To do
Among the entries below, take the line with "désactiver les données mobiles, c’est" and the line with "le haut et l’autre vers le bas.", and output them and every line between them exactly, with nothing else.
━━━━━━━━━━━━━━━━
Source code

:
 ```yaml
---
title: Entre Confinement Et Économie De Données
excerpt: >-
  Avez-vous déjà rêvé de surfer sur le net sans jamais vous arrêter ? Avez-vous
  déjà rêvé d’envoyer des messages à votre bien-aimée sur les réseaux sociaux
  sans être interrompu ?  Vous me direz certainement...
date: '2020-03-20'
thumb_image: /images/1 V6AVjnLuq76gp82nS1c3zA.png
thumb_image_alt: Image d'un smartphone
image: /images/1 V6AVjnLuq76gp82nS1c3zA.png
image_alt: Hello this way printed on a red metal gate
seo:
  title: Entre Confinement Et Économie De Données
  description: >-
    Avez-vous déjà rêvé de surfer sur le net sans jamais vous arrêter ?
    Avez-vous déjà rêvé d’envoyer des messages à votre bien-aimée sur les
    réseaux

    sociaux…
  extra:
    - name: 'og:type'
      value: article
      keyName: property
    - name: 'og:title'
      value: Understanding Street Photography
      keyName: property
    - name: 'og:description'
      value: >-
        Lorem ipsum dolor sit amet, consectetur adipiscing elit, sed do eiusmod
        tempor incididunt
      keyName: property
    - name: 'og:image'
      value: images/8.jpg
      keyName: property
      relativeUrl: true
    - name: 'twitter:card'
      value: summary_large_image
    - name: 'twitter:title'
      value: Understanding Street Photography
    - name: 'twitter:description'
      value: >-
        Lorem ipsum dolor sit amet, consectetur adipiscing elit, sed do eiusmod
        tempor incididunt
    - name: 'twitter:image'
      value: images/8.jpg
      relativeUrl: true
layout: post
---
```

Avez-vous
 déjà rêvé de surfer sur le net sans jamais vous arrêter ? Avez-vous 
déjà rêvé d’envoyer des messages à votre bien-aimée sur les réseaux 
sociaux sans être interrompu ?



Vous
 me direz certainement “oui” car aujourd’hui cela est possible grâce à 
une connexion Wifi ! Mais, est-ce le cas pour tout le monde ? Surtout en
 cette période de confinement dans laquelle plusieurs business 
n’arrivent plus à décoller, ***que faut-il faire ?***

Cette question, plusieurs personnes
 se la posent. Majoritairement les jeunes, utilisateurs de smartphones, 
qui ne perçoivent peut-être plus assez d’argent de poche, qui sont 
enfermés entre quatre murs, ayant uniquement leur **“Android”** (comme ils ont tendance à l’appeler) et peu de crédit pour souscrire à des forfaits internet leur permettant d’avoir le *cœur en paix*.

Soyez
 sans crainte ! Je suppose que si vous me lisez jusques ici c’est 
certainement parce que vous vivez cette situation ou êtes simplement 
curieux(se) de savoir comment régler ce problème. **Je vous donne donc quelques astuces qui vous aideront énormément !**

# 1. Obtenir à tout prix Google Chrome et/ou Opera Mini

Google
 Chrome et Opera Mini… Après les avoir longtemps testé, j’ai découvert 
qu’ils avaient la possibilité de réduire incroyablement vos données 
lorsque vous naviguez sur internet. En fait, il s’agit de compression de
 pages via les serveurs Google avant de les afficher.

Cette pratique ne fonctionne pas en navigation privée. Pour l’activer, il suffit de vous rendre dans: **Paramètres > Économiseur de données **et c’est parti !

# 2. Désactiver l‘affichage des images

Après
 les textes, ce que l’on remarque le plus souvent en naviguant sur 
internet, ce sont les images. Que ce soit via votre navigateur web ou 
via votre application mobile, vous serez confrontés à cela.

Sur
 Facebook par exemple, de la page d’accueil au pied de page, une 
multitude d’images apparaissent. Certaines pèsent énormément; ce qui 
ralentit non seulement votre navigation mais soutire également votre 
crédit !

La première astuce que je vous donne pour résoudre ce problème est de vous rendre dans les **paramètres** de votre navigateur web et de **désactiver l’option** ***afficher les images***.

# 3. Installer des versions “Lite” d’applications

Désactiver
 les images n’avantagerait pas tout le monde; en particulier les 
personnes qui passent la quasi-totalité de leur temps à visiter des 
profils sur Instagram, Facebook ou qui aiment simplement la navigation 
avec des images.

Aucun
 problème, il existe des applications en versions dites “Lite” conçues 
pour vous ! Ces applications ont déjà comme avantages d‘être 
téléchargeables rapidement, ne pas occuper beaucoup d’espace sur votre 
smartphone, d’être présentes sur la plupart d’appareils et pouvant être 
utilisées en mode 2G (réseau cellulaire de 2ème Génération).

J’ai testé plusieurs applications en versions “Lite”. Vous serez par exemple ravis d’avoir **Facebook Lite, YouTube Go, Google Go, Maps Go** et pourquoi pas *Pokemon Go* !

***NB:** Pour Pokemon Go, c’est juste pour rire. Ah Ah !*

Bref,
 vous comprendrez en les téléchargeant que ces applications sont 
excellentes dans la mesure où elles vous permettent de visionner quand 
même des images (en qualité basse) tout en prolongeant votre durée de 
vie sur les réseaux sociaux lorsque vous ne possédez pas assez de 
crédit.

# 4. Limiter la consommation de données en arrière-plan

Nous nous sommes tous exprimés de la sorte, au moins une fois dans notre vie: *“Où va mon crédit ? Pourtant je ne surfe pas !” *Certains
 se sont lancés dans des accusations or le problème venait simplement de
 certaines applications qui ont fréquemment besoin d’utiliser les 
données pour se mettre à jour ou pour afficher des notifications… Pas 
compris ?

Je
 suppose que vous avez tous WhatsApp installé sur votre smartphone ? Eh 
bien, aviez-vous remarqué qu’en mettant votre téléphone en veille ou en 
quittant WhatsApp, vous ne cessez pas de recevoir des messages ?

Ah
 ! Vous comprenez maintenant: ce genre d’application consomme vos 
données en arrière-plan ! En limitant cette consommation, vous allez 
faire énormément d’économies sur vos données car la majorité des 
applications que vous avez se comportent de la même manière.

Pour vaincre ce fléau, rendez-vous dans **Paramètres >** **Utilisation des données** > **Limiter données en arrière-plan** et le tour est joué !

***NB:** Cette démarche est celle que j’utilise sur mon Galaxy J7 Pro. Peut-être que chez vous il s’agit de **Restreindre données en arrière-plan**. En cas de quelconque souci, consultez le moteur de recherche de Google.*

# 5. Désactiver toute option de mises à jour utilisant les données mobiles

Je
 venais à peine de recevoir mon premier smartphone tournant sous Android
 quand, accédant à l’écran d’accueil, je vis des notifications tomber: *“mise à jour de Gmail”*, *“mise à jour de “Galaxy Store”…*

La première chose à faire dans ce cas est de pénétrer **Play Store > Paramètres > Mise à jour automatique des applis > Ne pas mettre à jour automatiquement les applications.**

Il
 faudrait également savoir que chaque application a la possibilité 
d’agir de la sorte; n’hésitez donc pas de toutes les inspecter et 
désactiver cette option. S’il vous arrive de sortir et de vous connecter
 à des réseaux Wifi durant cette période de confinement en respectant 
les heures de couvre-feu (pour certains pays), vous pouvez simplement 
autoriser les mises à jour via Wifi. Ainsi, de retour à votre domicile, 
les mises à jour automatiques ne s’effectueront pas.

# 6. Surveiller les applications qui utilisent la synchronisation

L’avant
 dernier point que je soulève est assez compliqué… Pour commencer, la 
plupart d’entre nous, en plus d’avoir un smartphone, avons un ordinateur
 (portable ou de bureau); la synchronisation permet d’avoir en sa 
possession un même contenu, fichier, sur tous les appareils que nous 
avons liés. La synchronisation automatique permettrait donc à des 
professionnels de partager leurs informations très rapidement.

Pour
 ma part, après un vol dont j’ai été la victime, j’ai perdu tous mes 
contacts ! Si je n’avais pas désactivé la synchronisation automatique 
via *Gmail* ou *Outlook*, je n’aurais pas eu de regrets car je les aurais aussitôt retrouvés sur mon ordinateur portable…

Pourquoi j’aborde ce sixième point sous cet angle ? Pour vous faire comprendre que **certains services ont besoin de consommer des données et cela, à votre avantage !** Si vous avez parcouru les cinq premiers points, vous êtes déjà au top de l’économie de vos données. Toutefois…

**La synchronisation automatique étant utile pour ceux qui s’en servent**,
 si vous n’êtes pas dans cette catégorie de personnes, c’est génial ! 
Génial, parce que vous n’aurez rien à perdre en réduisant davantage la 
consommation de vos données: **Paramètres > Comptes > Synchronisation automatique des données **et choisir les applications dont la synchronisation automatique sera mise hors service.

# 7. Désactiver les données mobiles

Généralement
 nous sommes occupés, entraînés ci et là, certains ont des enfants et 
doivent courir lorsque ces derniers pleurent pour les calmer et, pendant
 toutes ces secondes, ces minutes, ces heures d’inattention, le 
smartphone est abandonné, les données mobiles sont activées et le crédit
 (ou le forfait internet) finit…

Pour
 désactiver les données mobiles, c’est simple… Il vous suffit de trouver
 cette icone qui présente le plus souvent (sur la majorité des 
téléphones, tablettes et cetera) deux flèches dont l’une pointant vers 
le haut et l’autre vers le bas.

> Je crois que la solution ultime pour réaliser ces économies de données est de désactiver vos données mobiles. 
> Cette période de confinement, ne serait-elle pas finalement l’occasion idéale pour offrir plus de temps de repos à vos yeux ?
━━━━━━━━━━━━━━━━
The answer
 désactiver les données mobiles, c’est simple… Il vous suffit de trouver
 cette icone qui présente le plus souvent (sur la majorité des 
téléphones, tablettes et cetera) deux flèches dont l’une pointant vers 
le haut et l’autre vers le bas.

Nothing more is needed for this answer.